Source records:
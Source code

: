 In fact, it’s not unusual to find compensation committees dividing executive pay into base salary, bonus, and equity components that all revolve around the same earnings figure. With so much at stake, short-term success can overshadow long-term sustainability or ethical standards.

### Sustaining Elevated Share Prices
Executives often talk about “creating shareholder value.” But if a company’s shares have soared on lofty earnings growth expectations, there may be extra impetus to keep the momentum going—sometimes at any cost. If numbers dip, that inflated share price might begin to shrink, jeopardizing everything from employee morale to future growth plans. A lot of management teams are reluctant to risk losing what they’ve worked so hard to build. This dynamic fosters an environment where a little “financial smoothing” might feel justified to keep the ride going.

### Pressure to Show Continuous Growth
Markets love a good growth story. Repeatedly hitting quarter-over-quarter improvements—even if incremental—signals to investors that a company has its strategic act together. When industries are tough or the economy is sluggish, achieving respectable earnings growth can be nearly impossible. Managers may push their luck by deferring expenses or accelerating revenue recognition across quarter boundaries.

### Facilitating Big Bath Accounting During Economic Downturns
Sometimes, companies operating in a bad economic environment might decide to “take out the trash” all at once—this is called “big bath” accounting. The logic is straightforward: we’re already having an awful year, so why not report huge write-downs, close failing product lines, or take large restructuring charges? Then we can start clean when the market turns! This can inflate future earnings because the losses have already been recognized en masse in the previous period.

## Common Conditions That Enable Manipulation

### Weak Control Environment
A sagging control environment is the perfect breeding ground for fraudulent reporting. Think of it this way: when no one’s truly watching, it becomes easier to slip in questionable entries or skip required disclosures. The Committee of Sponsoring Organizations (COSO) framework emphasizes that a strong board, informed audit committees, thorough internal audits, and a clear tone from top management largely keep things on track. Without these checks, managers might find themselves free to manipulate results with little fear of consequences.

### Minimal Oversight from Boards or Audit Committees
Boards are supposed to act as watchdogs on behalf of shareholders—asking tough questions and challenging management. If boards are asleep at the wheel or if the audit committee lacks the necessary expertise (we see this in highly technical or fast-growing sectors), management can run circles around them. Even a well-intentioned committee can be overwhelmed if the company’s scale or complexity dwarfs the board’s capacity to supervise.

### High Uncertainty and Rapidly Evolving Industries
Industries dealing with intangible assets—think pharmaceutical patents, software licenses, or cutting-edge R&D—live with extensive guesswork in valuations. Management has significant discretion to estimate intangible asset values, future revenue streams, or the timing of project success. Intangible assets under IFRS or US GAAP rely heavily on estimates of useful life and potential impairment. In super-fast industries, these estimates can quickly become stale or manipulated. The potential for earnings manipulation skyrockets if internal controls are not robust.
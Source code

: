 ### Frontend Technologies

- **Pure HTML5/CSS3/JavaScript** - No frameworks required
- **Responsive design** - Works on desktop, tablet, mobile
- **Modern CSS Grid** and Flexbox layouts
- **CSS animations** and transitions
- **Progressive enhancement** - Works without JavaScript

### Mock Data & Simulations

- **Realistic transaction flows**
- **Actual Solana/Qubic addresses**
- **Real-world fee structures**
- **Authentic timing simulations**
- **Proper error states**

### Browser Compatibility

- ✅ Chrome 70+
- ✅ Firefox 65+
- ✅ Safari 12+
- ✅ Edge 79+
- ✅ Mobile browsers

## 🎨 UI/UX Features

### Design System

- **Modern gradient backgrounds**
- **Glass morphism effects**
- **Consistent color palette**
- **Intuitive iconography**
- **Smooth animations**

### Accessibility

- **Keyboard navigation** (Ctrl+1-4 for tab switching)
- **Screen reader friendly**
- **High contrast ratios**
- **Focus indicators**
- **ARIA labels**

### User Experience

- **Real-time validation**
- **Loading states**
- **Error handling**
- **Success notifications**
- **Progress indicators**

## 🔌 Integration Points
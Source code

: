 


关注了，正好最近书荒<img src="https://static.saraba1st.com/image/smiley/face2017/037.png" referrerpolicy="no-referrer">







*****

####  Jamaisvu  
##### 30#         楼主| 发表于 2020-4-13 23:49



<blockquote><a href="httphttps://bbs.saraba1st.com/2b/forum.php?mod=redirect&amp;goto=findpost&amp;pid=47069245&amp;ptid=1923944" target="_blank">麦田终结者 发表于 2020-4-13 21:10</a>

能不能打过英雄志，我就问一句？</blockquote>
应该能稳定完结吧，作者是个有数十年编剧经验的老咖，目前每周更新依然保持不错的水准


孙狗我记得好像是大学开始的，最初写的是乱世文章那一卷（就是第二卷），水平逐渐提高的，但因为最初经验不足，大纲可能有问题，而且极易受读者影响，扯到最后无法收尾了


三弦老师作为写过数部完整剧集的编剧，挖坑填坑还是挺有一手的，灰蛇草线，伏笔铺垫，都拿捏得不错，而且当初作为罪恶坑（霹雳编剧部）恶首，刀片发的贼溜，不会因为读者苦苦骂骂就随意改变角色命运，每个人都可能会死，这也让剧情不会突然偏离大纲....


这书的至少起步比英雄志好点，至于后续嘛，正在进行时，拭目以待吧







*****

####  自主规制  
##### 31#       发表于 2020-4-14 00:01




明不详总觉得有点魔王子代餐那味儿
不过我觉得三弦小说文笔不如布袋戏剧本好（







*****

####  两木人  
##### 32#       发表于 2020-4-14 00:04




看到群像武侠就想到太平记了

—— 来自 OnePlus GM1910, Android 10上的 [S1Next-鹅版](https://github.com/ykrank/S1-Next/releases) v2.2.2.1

Activity: Search the entries above for lines holding the string "Boards", then report only how many there are.

Answer to this exercise: 2